* **WORK TO COMPLETE**:
After finding the line that contains "- 我所經歷的一切快樂的回憶" in the entries below, retype it and every following line precisely, the last included.

[Start of section]

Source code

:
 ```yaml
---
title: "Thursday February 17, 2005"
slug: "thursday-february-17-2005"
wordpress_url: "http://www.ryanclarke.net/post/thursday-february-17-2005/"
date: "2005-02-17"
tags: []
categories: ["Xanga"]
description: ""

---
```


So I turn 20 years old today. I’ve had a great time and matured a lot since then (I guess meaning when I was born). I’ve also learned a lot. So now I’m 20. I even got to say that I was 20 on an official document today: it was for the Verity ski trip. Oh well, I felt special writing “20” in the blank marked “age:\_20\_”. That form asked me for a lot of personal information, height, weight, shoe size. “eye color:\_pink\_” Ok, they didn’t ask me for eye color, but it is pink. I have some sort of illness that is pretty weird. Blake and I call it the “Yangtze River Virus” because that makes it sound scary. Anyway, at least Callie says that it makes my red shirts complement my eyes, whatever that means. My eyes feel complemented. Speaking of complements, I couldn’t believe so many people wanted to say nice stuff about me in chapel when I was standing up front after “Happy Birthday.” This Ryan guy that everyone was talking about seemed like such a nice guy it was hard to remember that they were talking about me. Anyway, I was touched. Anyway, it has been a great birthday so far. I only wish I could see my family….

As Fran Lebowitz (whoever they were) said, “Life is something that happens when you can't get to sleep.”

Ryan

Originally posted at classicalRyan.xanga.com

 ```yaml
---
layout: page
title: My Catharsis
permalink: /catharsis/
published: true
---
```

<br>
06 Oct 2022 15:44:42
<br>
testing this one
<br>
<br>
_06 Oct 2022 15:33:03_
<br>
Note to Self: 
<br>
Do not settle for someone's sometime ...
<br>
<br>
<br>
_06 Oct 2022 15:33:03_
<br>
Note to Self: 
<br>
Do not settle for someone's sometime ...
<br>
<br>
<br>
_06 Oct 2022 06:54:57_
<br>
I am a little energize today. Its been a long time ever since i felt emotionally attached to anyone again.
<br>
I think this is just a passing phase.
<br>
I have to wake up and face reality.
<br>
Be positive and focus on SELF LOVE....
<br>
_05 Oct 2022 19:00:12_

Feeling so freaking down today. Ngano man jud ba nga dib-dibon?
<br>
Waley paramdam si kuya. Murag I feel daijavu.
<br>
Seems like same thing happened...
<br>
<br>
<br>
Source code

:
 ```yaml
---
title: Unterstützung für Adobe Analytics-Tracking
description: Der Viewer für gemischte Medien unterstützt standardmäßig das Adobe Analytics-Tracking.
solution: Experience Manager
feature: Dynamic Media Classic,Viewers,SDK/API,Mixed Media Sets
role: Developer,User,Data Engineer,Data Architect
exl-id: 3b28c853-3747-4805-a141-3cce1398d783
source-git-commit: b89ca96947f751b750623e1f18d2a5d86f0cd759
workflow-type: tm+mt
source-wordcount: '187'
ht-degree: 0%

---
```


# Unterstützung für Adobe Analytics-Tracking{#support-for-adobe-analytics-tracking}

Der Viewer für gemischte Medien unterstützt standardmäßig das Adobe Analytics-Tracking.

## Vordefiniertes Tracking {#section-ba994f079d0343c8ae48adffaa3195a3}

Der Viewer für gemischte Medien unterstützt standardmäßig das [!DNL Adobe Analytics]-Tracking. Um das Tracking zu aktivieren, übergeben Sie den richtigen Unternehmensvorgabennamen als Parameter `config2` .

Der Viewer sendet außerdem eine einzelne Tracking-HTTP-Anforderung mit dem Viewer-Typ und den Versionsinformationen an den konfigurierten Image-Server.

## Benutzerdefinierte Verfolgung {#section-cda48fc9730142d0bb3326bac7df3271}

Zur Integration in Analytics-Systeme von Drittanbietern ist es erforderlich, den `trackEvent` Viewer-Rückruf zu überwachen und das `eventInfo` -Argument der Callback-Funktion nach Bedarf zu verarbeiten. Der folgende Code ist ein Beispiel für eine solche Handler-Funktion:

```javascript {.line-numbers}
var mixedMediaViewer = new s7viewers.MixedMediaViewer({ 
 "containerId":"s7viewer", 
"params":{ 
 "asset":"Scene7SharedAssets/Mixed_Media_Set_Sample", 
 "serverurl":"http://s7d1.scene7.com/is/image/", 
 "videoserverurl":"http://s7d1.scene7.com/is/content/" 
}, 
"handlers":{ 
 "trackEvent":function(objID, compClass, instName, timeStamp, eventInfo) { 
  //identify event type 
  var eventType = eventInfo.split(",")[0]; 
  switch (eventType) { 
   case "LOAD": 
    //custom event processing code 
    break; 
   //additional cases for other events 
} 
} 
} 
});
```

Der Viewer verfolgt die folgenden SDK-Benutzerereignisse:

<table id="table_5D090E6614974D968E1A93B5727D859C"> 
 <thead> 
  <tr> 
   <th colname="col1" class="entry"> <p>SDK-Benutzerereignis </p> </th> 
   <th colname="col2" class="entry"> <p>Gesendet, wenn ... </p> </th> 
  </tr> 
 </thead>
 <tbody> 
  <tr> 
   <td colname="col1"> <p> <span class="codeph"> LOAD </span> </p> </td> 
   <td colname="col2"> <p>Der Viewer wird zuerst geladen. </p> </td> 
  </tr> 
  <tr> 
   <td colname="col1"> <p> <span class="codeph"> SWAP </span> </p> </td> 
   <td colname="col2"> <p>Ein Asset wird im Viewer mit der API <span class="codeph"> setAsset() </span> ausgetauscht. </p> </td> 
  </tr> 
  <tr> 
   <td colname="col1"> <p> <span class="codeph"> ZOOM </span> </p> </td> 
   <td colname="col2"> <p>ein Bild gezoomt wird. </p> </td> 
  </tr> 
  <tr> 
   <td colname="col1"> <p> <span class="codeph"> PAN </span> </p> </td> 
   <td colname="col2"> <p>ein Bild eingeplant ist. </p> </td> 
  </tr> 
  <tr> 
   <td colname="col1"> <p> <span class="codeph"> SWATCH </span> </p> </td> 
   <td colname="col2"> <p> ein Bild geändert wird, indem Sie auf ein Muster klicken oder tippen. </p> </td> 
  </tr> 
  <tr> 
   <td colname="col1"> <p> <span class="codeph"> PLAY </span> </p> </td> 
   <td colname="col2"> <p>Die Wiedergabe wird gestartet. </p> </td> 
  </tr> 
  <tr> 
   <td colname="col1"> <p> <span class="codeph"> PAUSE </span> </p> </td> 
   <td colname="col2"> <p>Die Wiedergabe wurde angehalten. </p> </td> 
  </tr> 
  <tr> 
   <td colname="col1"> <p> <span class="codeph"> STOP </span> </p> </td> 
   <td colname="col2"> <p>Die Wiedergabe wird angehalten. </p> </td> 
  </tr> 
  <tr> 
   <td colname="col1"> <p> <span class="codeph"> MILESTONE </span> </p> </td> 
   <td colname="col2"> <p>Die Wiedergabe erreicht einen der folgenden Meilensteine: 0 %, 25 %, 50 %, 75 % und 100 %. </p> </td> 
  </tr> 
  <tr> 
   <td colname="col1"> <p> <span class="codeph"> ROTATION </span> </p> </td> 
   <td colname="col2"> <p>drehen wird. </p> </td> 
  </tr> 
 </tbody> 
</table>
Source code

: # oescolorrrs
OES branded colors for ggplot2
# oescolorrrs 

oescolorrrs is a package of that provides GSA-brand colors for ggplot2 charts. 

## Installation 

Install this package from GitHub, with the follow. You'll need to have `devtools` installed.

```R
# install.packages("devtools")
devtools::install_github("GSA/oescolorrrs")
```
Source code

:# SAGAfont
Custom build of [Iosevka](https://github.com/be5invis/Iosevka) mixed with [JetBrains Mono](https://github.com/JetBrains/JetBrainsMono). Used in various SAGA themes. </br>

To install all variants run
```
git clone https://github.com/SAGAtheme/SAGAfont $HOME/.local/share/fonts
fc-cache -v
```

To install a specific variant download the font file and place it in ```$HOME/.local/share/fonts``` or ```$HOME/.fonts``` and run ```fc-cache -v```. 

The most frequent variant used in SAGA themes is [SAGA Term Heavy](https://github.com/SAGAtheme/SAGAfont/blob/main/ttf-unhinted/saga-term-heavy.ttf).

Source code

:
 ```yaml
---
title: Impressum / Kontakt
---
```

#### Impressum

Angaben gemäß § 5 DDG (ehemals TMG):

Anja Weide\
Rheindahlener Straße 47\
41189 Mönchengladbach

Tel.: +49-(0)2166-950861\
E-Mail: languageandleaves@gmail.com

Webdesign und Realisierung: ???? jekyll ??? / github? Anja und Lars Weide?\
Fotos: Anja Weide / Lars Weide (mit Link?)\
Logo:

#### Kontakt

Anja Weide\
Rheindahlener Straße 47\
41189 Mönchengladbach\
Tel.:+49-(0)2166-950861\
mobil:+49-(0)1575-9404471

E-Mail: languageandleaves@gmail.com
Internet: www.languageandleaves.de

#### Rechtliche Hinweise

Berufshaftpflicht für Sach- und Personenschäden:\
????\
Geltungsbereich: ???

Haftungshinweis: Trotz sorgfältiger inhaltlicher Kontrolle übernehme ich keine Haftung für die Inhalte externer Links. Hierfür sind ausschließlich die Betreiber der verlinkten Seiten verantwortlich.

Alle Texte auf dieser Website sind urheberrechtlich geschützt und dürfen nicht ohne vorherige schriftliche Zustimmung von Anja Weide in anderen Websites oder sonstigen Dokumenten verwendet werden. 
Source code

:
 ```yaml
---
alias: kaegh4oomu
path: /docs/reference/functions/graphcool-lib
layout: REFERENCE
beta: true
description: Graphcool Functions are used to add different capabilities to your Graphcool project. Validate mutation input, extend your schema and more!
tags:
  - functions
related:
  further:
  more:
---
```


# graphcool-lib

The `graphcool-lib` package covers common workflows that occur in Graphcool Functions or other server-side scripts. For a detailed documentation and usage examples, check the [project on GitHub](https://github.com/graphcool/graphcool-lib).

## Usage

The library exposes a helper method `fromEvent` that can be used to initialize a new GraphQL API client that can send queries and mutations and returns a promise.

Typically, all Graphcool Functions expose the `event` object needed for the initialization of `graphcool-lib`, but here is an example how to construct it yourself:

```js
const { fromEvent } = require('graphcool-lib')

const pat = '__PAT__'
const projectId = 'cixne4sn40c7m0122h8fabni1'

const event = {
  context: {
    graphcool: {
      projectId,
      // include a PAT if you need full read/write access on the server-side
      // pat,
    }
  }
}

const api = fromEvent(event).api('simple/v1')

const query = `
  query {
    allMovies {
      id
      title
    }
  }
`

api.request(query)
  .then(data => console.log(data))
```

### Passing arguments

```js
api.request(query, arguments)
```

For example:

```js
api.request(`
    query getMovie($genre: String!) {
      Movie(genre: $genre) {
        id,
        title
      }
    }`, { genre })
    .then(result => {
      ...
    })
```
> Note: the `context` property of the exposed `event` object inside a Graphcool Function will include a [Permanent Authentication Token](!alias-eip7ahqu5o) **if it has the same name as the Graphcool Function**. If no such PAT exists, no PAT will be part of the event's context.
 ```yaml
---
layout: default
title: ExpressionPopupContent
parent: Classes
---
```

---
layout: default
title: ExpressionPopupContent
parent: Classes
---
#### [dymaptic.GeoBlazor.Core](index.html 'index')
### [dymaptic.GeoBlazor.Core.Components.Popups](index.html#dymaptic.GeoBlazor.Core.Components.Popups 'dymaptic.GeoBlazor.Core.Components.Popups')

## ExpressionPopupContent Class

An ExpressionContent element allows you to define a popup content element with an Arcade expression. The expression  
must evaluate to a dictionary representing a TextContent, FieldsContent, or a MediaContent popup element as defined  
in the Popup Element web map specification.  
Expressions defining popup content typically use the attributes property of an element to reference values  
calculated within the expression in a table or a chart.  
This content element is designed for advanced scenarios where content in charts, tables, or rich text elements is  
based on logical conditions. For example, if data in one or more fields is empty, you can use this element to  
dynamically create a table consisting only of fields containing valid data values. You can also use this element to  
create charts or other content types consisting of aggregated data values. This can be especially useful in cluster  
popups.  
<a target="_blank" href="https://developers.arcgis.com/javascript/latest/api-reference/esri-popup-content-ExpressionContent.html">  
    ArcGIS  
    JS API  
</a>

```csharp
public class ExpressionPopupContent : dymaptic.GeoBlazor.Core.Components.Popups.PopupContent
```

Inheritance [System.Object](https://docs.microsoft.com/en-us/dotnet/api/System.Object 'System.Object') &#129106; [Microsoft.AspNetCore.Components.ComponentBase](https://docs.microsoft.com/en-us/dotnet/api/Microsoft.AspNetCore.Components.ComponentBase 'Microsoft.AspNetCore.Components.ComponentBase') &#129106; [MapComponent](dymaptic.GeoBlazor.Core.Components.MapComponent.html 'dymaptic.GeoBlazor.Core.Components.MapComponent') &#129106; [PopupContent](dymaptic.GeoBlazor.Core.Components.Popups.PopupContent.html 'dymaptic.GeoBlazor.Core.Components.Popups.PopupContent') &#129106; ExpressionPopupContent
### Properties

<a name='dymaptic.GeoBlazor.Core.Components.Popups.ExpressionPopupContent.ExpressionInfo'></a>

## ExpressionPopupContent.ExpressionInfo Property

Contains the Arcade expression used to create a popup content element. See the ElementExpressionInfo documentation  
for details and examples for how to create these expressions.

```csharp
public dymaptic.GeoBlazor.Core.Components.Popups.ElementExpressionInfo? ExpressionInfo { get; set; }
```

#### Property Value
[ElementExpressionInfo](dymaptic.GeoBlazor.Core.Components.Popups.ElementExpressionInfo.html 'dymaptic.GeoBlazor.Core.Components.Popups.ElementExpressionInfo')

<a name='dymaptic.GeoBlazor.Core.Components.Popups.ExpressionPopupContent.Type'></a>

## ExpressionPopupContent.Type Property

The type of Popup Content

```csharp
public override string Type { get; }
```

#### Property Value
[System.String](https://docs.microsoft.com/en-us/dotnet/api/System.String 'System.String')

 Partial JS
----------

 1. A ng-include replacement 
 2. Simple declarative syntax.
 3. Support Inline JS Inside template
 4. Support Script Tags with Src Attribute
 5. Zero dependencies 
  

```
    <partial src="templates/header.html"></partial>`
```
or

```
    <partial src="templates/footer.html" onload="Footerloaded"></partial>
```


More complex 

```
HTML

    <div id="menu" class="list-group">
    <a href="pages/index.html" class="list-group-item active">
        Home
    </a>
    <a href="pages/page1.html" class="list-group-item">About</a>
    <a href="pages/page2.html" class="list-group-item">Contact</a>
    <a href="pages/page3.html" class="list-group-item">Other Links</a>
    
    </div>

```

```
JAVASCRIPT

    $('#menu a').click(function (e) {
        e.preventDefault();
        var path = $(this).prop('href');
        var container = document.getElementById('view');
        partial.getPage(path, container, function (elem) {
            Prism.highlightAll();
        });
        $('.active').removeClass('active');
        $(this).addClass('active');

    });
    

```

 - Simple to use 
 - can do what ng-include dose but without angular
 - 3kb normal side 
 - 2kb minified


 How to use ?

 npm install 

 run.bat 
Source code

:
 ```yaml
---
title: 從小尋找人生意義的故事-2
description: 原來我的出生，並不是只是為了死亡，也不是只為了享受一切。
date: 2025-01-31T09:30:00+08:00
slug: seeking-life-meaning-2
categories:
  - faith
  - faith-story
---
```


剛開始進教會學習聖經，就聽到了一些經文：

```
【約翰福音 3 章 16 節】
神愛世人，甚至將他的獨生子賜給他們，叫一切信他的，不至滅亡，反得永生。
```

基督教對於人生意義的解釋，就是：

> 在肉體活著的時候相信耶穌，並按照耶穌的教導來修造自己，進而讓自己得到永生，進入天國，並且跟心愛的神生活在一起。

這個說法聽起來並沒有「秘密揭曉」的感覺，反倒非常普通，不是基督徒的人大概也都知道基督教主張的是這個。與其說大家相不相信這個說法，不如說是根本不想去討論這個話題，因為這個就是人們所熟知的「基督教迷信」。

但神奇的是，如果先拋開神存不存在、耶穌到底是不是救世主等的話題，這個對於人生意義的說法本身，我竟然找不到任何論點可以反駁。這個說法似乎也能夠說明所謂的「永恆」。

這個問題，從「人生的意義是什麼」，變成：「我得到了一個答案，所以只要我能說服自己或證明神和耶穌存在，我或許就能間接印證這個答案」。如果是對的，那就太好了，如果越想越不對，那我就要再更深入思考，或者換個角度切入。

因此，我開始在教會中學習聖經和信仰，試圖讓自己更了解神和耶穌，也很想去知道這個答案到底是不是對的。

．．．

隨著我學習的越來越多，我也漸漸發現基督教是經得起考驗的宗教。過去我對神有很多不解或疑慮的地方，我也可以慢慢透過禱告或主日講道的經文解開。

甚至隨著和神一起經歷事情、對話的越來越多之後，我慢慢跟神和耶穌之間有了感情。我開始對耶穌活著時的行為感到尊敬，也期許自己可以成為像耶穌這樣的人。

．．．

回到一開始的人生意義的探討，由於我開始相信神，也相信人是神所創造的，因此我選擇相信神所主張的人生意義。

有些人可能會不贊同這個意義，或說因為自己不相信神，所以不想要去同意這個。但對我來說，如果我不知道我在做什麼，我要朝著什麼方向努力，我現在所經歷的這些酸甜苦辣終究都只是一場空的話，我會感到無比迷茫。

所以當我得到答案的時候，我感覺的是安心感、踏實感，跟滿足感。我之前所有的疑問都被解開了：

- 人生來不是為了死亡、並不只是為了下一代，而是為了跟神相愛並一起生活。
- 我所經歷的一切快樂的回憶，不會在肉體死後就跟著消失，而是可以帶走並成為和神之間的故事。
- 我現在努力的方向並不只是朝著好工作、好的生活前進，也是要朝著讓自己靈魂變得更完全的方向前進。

[End of section]

* **WRITTEN RESPONSE**:
- 我所經歷的一切快樂的回憶，不會在肉體死後就跟著消失，而是可以帶走並成為和神之間的故事。
- 我現在努力的方向並不只是朝著好工作、好的生活前進，也是要朝著讓自己靈魂變得更完全的方向前進。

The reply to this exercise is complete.